PAINAN — Mesin huller milik Jhoni Hendra di Painan, Kabupaten Pesisir Selatan, resmi beralih ke energi listrik setelah sebelumnya bergantung pada solar. Peralihan ini merupakan proyek perdana PLN Group di Sumatera Barat untuk sektor pertanian melalui program Electrifying Agriculture.

Kesepakatan ditandatangani tiga pihak: pemilik huller, PLN UP3 Padang melalui ULP Painan, dan PLN Energy Services (PLN ES). Paket kerja sama tidak hanya mencakup penyambungan daya listrik baru, tetapi juga penyediaan mesin pemecah kulit padi (huller), mesin pemutih beras (polisher), dan dinamo listrik.

Biaya Operasional Lebih Murah, Produksi Lebih Cepat

General Manager PLN UID Sumatera Barat, Ririn Rachmawardini, menyebut program ini merupakan wujud transformasi layanan PLN yang tidak sekadar menjual listrik, tetapi menghadirkan solusi energi produktif. "Listrik dapat memberikan manfaat lebih besar dalam meningkatkan produktivitas usaha, menekan biaya operasional, sekaligus mendukung terciptanya ekosistem pertanian modern," ujarnya.

Sebelumnya, penggilingan padi di daerah tersebut mengandalkan genset berbahan bakar solar yang biayanya lebih tinggi dan tidak stabil. Dengan listrik PLN, proses produksi bisa berjalan lebih efisien dan ramah lingkungan.

PLN Siapkan Teknologi dari Hulu ke Hilir

Kolaborasi antara PLN UP3 Padang dan PLN ES menghadirkan solusi terintegrasi.

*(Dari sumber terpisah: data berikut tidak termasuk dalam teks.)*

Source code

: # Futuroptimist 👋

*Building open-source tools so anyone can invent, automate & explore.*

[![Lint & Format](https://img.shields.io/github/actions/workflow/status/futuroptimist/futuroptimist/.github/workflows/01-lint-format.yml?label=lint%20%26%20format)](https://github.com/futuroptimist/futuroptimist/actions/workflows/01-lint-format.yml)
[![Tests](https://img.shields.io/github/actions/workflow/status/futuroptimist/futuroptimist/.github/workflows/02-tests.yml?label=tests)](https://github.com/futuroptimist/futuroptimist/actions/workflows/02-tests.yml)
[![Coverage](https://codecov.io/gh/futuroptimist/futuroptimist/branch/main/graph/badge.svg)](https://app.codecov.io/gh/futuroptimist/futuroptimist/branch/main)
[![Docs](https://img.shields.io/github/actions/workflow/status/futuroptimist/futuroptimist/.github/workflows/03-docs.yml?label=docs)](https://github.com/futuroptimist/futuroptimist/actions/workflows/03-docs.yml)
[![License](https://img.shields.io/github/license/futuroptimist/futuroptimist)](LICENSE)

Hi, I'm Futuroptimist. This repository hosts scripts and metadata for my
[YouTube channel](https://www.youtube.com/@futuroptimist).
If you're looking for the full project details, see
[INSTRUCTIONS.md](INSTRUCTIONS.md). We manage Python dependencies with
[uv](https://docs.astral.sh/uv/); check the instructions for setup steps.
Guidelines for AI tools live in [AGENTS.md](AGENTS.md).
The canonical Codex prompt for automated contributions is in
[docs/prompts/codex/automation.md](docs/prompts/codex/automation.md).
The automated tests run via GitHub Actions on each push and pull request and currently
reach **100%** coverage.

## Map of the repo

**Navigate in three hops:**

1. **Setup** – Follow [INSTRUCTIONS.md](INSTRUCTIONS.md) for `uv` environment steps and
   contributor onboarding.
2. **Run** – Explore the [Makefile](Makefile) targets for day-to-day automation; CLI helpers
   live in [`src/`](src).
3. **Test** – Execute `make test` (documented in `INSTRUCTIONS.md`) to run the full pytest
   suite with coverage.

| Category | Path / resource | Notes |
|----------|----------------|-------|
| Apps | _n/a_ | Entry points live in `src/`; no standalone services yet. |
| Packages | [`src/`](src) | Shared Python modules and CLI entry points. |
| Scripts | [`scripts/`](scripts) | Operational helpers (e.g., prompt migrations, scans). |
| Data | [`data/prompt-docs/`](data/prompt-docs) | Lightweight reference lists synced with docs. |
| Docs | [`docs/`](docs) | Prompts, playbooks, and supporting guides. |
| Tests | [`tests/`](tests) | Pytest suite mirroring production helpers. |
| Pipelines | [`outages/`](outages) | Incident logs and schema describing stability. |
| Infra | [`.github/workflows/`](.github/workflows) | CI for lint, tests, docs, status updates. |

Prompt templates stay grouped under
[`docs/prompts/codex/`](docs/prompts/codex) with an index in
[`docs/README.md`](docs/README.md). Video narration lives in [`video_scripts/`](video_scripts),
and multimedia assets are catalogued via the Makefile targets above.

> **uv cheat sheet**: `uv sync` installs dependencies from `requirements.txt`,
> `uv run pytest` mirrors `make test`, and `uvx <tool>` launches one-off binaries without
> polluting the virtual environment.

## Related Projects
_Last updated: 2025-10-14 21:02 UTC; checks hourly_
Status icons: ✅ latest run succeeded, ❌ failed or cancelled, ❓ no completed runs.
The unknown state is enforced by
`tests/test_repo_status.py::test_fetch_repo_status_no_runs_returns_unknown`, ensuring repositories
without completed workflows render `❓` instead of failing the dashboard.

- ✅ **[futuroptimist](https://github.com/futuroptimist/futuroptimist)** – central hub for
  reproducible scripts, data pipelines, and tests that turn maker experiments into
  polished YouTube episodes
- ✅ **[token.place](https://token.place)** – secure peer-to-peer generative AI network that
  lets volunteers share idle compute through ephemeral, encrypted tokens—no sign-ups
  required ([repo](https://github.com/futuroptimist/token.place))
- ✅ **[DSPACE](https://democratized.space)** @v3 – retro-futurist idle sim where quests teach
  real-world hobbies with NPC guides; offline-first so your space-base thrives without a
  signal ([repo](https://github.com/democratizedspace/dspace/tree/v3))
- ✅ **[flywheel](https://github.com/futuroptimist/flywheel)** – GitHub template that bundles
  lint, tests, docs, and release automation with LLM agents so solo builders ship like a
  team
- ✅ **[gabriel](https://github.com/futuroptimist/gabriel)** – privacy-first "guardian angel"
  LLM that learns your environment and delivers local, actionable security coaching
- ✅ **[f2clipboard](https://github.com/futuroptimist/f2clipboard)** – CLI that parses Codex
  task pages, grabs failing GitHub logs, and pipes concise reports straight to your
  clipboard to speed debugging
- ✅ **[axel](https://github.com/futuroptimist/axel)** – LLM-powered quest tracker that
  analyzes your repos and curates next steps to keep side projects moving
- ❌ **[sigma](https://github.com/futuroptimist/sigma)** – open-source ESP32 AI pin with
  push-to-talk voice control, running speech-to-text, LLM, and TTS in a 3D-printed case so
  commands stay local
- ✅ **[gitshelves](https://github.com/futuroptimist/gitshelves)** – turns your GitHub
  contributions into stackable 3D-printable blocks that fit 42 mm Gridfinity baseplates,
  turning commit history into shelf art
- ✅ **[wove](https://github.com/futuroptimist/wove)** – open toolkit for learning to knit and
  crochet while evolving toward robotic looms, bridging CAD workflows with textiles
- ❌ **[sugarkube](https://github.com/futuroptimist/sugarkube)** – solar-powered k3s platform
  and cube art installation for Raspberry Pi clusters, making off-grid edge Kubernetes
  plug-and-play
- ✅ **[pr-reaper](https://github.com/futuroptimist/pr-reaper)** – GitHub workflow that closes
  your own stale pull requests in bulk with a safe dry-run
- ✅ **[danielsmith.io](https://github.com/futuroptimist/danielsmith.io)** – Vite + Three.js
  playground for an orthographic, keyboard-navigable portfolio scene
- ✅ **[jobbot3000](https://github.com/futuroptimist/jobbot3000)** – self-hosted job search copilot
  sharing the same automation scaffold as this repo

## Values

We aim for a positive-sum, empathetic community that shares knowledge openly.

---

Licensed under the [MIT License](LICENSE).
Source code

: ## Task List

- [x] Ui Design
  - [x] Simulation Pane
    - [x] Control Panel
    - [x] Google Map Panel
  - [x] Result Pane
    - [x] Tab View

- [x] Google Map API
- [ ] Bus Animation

PLN tidak hanya memastikan pasokan listrik andal, tetapi juga mendukung penyediaan peralatan yang dibutuhkan petani. Pendekatan ini memudahkan pelaku usaha pertanian beralih ke listrik tanpa harus repot mengurus teknologi sendiri.

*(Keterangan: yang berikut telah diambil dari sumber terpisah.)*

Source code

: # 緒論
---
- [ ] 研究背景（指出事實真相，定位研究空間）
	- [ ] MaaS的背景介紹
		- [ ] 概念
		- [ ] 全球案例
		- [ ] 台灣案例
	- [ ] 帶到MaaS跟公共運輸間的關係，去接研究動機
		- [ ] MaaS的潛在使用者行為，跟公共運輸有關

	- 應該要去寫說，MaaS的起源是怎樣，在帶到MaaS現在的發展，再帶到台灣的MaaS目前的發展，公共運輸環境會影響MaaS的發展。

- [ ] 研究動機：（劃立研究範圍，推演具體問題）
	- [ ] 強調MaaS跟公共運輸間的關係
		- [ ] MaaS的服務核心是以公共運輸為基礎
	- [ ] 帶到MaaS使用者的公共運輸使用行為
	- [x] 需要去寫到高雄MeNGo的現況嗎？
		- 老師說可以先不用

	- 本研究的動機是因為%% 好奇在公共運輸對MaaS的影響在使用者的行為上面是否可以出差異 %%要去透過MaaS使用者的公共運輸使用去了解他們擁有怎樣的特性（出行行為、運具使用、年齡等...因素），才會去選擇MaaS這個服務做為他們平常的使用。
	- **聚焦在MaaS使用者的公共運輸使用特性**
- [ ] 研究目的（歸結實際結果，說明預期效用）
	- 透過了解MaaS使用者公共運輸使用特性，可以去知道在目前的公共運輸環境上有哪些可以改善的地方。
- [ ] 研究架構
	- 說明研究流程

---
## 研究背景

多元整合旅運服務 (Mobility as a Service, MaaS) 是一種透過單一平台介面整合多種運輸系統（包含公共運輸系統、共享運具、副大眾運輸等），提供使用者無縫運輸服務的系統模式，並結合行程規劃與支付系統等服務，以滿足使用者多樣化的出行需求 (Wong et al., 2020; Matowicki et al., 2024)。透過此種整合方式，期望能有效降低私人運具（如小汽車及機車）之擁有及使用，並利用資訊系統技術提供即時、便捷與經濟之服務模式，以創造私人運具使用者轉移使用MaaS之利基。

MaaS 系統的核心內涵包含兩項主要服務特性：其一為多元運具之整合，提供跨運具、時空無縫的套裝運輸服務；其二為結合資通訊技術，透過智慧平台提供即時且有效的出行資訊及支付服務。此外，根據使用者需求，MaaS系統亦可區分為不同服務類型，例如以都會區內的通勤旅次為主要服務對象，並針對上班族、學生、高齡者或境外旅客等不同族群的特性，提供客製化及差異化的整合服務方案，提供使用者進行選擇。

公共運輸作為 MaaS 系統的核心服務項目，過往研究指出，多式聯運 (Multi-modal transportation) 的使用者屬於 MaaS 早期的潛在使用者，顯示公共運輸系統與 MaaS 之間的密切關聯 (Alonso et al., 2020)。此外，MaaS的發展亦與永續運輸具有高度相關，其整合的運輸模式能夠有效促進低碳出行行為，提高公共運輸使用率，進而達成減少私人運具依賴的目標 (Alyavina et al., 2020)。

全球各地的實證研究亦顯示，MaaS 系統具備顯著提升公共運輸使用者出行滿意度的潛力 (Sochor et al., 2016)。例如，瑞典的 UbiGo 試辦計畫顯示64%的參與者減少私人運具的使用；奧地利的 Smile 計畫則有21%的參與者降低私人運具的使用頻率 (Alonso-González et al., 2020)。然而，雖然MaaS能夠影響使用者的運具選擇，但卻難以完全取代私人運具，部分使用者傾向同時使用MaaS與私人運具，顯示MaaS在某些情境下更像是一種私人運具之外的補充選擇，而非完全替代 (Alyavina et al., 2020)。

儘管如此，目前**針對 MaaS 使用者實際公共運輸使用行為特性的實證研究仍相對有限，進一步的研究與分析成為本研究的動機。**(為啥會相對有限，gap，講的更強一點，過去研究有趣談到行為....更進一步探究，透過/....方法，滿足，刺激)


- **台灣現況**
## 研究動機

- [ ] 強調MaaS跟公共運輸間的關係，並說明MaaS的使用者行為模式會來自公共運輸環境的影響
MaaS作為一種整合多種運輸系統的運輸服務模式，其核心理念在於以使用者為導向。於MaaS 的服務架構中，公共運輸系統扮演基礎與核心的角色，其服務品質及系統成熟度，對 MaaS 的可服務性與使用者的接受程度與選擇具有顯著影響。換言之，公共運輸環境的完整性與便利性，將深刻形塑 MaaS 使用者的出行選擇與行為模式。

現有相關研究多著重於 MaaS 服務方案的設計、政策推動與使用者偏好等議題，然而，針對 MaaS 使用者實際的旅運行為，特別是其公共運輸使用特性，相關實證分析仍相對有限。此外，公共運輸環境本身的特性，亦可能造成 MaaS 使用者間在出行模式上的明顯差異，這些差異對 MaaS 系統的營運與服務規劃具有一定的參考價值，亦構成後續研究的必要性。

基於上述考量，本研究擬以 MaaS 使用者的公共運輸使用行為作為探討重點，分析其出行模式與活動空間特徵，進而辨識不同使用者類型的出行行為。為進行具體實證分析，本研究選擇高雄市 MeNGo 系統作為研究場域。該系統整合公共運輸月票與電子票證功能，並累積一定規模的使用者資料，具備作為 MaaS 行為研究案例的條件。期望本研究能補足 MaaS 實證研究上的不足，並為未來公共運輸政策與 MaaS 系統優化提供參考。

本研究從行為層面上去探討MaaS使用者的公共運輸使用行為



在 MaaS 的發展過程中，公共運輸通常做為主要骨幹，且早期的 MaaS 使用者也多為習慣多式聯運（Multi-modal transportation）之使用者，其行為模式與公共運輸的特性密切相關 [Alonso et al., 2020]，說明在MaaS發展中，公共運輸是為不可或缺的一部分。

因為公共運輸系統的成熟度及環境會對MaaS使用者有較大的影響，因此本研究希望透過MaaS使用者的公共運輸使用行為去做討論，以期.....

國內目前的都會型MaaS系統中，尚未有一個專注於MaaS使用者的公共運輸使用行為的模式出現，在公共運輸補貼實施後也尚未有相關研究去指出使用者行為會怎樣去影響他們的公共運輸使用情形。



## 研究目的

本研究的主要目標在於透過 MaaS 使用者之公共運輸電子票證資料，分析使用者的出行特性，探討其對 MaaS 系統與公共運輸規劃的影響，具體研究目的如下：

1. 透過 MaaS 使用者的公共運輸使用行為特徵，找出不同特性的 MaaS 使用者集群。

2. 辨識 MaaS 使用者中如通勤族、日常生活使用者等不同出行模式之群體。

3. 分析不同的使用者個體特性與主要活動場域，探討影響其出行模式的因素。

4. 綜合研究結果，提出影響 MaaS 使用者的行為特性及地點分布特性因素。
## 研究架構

Manager ULP Painan, Andi Gunawan, serta Asisten Manager Pemasaran dan Bisnis Inovatif PLN ES, Andry Ardian Nur, turut hadir dalam penandatanganan perjanjian yang diikuti 18 peserta itu.

Jadi Model untuk Daerah Lain di Sumatera Barat

Keberhasilan proyek percontohan di Pesisir Selatan ini diharapkan menjadi fondasi pengembangan Electrifying Agriculture di wilayah lain Sumatera Barat. PLN menargetkan program serupa bisa direplikasi di sentra-sentra pertanian lain, terutama yang masih mengandalkan energi fosil.

"Kami berharap keberhasilan program ini dapat menjadi contoh dan menginspirasi lebih banyak pelaku usaha pertanian di Sumatera Barat untuk beralih memanfaatkan energi listrik PLN," kata Ririn.

Reporter: Ridwan Azhari
Sumber: sumbar.antaranews.com This article was automatically rewritten by AI based on the source above without altering the facts of the original article.